On this CD Kymatik addresses a problem which has plagued civilizations since the dawn of time: just how does one translate a two-dimensional object into sound? Does one follow a painting left to right, like writen text? Jump from section to section, like a viewer might do when first exposed to the picture? Put a microphone behind it and record people's snide comments? Ilhan Mimaroglu knows how he wouldn't do it, as he states on 'Wings of the Delirious demon' "...have [I] been taking measurements on a painting and converting to musical qualities?
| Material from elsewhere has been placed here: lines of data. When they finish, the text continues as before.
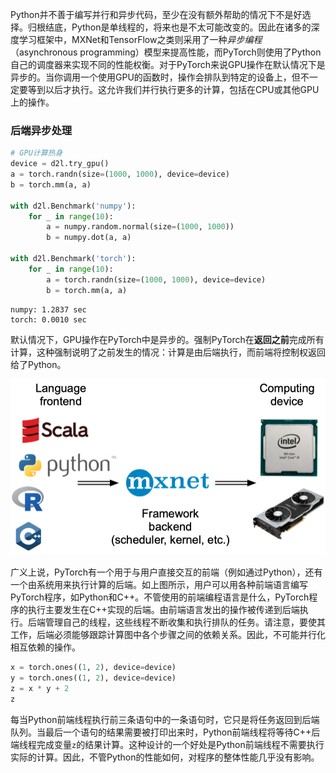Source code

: Python并不善于编写并行和异步代码，至少在没有额外帮助的情况下不是好选择。归根结底，Python是单线程的，将来也是不太可能改变的。因此在诸多的深度学习框架中，MXNet和TensorFlow之类则采用了一种*异步编程*（asynchronous programming）模型来提高性能，而PyTorch则使用了Python自己的调度器来实现不同的性能权衡。对于PyTorch来说GPU操作在默认情况下是异步的。当你调用一个使用GPU的函数时，操作会排队到特定的设备上，但不一定要等到以后才执行。这允许我们并行执行更多的计算，包括在CPU或其他GPU上的操作。

### 后端异步处理

```python
# GPU计算热身
device = d2l.try_gpu()
a = torch.randn(size=(1000, 1000), device=device)
b = torch.mm(a, a)

with d2l.Benchmark('numpy'):
    for _ in range(10):
        a = numpy.random.normal(size=(1000, 1000))
        b = numpy.dot(a, a)

with d2l.Benchmark('torch'):
    for _ in range(10):
        a = torch.randn(size=(1000, 1000), device=device)
        b = torch.mm(a, a)
```

```
numpy: 1.2837 sec
torch: 0.0010 sec
```

默认情况下，GPU操作在PyTorch中是异步的。强制PyTorch在**返回之前**完成所有计算，这种强制说明了之前发生的情况：计算是由后端执行，而前端将控制权返回给了Python。

![../_images/frontends.png](./imags/frontends.png)

广义上说，PyTorch有一个用于与用户直接交互的前端（例如通过Python），还有一个由系统用来执行计算的后端。如上图所示，用户可以用各种前端语言编写PyTorch程序，如Python和C++。不管使用的前端编程语言是什么，PyTorch程序的执行主要发生在C++实现的后端。由前端语言发出的操作被传递到后端执行。后端管理自己的线程，这些线程不断收集和执行排队的任务。请注意，要使其工作，后端必须能够跟踪计算图中各个步骤之间的依赖关系。因此，不可能并行化相互依赖的操作。

```python
x = torch.ones((1, 2), device=device)
y = torch.ones((1, 2), device=device)
z = x * y + 2
z
```

每当Python前端线程执行前三条语句中的一条语句时，它只是将任务返回到后端队列。当最后一个语句的结果需要被打印出来时，Python前端线程将等待C++后端线程完成变量`z`的结果计算。这种设计的一个好处是Python前端线程不需要执行实际的计算。因此，不管Python的性能如何，对程序的整体性能几乎没有影响。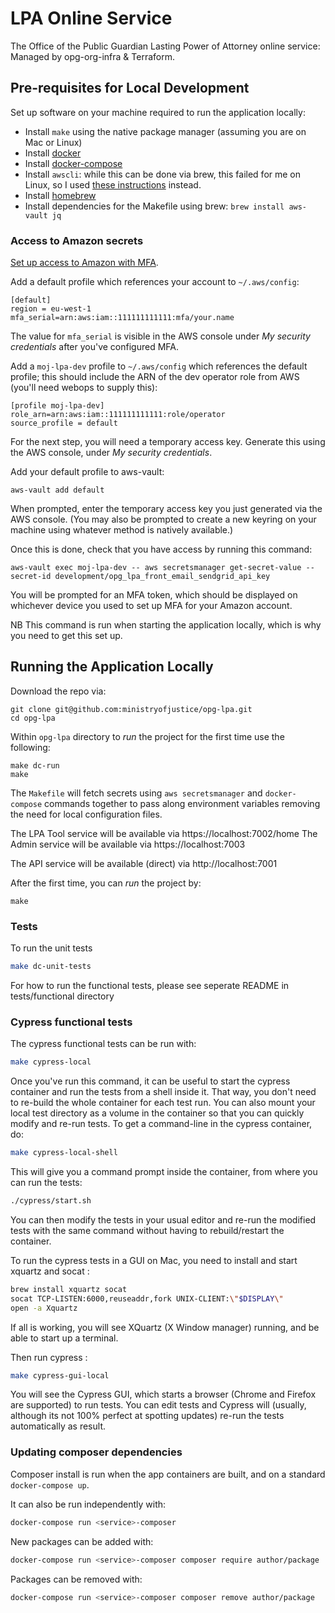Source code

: # LPA Online Service
The Office of the Public Guardian Lasting Power of Attorney online service: Managed by opg-org-infra &amp; Terraform.


## Pre-requisites for Local Development

Set up software on your machine required to run the application locally:

*   Install `make` using the native package manager (assuming you are on Mac or Linux)
*   Install [docker](https://docs.docker.com/get-docker/)
*   Install [docker-compose](https://docs.docker.com/compose/install/)
*   Install `awscli`: while this can be done via brew, this failed for me on Linux, so I used [these instructions](https://docs.aws.amazon.com/cli/latest/userguide/install-cliv2.html) instead.
*   Install [homebrew](https://docs.brew.sh/)
*   Install dependencies for the Makefile using brew: `brew install aws-vault jq`

### Access to Amazon secrets

[Set up access to Amazon with MFA]().

Add a default profile which references your account to `~/.aws/config`:

```
[default]
region = eu-west-1
mfa_serial=arn:aws:iam::111111111111:mfa/your.name
```

The value for `mfa_serial` is visible in the AWS console under *My security credentials* after you've configured MFA.

Add a `moj-lpa-dev` profile to `~/.aws/config` which references the default profile; this should include the ARN of the dev operator role from AWS (you'll need webops to supply this):

```
[profile moj-lpa-dev]
role_arn=arn:aws:iam::111111111111:role/operator
source_profile = default
```

For the next step, you will need a temporary access key. Generate this using the AWS console, under *My security credentials*.

Add your default profile to aws-vault:

```
aws-vault add default
```

When prompted, enter the temporary access key you just generated via the AWS console. (You may also be prompted to create a new keyring on your machine using whatever method is natively available.)

Once this is done, check that you have access by running this command:

```
aws-vault exec moj-lpa-dev -- aws secretsmanager get-secret-value --secret-id development/opg_lpa_front_email_sendgrid_api_key
```

You will be prompted for an MFA token, which should be displayed on whichever device you used to set up MFA for your Amazon account.

NB This command is run when starting the application locally, which is why you need to get this set up.

## Running the Application Locally

Download the repo via:

```
git clone git@github.com:ministryofjustice/opg-lpa.git
cd opg-lpa
```

Within `opg-lpa` directory to *run* the project for the first time use the following:

```
make dc-run
make
```

The `Makefile` will fetch secrets using `aws secretsmanager` and `docker-compose` commands together to pass along environment variables removing the need for local configuration files.


The LPA Tool service will be available via https://localhost:7002/home
The Admin service will be available via https://localhost:7003

The API service will be available (direct) via http://localhost:7001

After the first time, you can *run* the project by:
```
make
```

### Tests

To run the unit tests
```bash
make dc-unit-tests
```

For how to run the functional tests, please see seperate README in tests/functional directory

### Cypress functional tests

The cypress functional tests can be run with:

```bash
make cypress-local
```

Once you've run this command, it can be useful to start the cypress
container and run the tests from a shell inside it. That way, you don't need
to re-build the whole container for each test run. You can also mount your
local test directory as a volume in the container so that you can quickly
modify and re-run tests. To get a command-line in the cypress container, do:

```bash
make cypress-local-shell
```

This will give you a command prompt inside the container, from where you can
run the tests:

```bash
./cypress/start.sh
```

You can then modify the tests in your usual editor and re-run the modified tests
with the same command without having to rebuild/restart the container.

To run the cypress tests in a GUI on Mac, you need to install and start xquartz and socat :
```bash
brew install xquartz socat
socat TCP-LISTEN:6000,reuseaddr,fork UNIX-CLIENT:\"$DISPLAY\"
open -a Xquartz
```

If all is working, you will see XQuartz (X Window manager) running, and be able to start up a terminal.

Then run cypress :

```bash
make cypress-gui-local
```

You will see the Cypress GUI, which starts a browser (Chrome and Firefox are supported) to run tests.
You can edit tests and Cypress will (usually, although its not 100% perfect at spotting updates) re-run the
tests automatically as result.


### Updating composer dependencies

Composer install is run when the app containers are built, and on a standard `docker-compose up`.

It can also be run independently with:
```bash
docker-compose run <service>-composer
```

New packages can be added with:
```bash
docker-compose run <service>-composer composer require author/package
```

Packages can be removed with:
```bash
docker-compose run <service>-composer composer remove author/package
```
Negative."As if to herald the end of the romantic era of electronic music, and to embrace the re-emergence of a new classical austerity, Kymatik feels rather differently on the issue, at least concerning 'Excerpt from Kandinsky's 'Im Blau'': "This is a transposition of the painting using RGB values to feed the frequency output." The removal of the composer's hand from music is fine goal - more composers' hands should be removed - although what emerges from the undoubtedly elaborate technological system is seven and a half minutes of a computer-generated A# (slightly flat) with discretely-stepped fluctuations floating around it. The approach ingratiates this piece with the majority of the album, especially 'Tisedni', constructed, it is claimed, solely from the sound of a spin dryer (although I damn wellrecognize the distressing thud of cerebral fluids and the hyper creaking of fingers after a particularly hard night of bingo - UK composers out of my body!), and 'Lorenz Attractor', a twenty-three minute "investigation into complex tones in motion." These slowly Dopplered notes of a molasses organ, coming from a lackadaisical merry-go-round in January will benifit as the sole object of an hour's worth of subconsious attension, as we are told to expect on Dar-As-Suhl Volume Two. The only droneless nirvana reached here is the opening song 'Dentists for Mice', with the phrases of announces slipping collaged linoleum floors as they leave the safety of the television speakers, and wooden spirals nimbly twisting about each other to form a splinter-ridden playset that attracts children again and again.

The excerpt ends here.